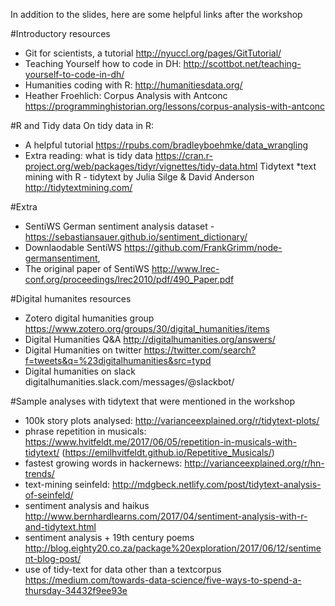 
In addition to the slides, here are some helpful links after the workshop

#Introductory resources
* Git for scientists, a tutorial http://nyuccl.org/pages/GitTutorial/
* Teaching Yourself how to code in DH: http://scottbot.net/teaching-yourself-to-code-in-dh/
* Humanities coding with R: http://humanitiesdata.org/
* Heather Froehlich: Corpus Analysis with Antconc https://programminghistorian.org/lessons/corpus-analysis-with-antconc


#R and Tidy data
On tidy data in R:
* A helpful tutorial https://rpubs.com/bradleyboehmke/data_wrangling
* Extra reading: what is tidy data https://cran.r-project.org/web/packages/tidyr/vignettes/tidy-data.html
Tidytext
*text mining with R - tidytext by Julia Silge & David Anderson http://tidytextmining.com/

#Extra
* SentiWS German sentiment analysis dataset - https://sebastiansauer.github.io/sentiment_dictionary/
* Downlaodable SentiWS https://github.com/FrankGrimm/node-germansentiment, 
* The original paper of SentiWS http://www.lrec-conf.org/proceedings/lrec2010/pdf/490_Paper.pdf


#Digital humanites resources
* Zotero digital humanities group https://www.zotero.org/groups/30/digital_humanities/items
* Digital Humanities Q&A http://digitalhumanities.org/answers/
* Digital Humanities on twitter https://twitter.com/search?f=tweets&q=%23digitalhumanities&src=typd
* Digital humanities on slack digitalhumanities.slack.com/messages/@slackbot/


#Sample analyses with tidytext that were mentioned in the workshop
* 100k story plots analysed: http://varianceexplained.org/r/tidytext-plots/
* phrase repetition in musicals: https://www.hvitfeldt.me/2017/06/05/repetition-in-musicals-with-tidytext/ (https://emilhvitfeldt.github.io/Repetitive_Musicals/)
* fastest growing words in hackernews: http://varianceexplained.org/r/hn-trends/
* text-mining seinfeld: http://mdgbeck.netlify.com/post/tidytext-analysis-of-seinfeld/
* sentiment analysis and haikus http://www.bernhardlearns.com/2017/04/sentiment-analysis-with-r-and-tidytext.html
* sentiment analysis + 19th century poems http://blog.eighty20.co.za/package%20exploration/2017/06/12/sentiment-blog-post/
* use of tidy-text for data other than a textcorpus https://medium.com/towards-data-science/five-ways-to-spend-a-thursday-34432f9ee93e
-*-
* Instructions to follow:
Extract the full listing above verbatim; pictures are to be left out of the copy.

* Result:
In addition to the slides, here are some helpful links after the workshop

#Introductory resources
* Git for scientists, a tutorial http://nyuccl.org/pages/GitTutorial/
* Teaching Yourself how to code in DH: http://scottbot.net/teaching-yourself-to-code-in-dh/
* Humanities coding with R: http://humanitiesdata.org/
* Heather Froehlich: Corpus Analysis with Antconc https://programminghistorian.org/lessons/corpus-analysis-with-antconc


#R and Tidy data
On tidy data in R:
* A helpful tutorial https://rpubs.com/bradleyboehmke/data_wrangling
* Extra reading: what is tidy data https://cran.r-project.org/web/packages/tidyr/vignettes/tidy-data.html
Tidytext
*text mining with R - tidytext by Julia Silge & David Anderson http://tidytextmining.com/

#Extra
* SentiWS German sentiment analysis dataset - https://sebastiansauer.github.io/sentiment_dictionary/
* Downlaodable SentiWS https://github.com/FrankGrimm/node-germansentiment, 
* The original paper of SentiWS http://www.lrec-conf.org/proceedings/lrec2010/pdf/490_Paper.pdf


#Digital humanites resources
* Zotero digital humanities group https://www.zotero.org/groups/30/digital_humanities/items
* Digital Humanities Q&A http://digitalhumanities.org/answers/
* Digital Humanities on twitter https://twitter.com/search?f=tweets&q=%23digitalhumanities&src=typd
* Digital humanities on slack digitalhumanities.slack.com/messages/@slackbot/


#Sample analyses with tidytext that were mentioned in the workshop
* 100k story plots analysed: http://varianceexplained.org/r/tidytext-plots/
* phrase repetition in musicals: https://www.hvitfeldt.me/2017/06/05/repetition-in-musicals-with-tidytext/ (https://emilhvitfeldt.github.io/Repetitive_Musicals/)
* fastest growing words in hackernews: http://varianceexplained.org/r/hn-trends/
* text-mining seinfeld: http://mdgbeck.netlify.com/post/tidytext-analysis-of-seinfeld/
* sentiment analysis and haikus http://www.bernhardlearns.com/2017/04/sentiment-analysis-with-r-and-tidytext.html
* sentiment analysis + 19th century poems http://blog.eighty20.co.za/package%20exploration/2017/06/12/sentiment-blog-post/
* use of tidy-text for data other than a textcorpus https://medium.com/towards-data-science/five-ways-to-spend-a-thursday-34432f9ee93e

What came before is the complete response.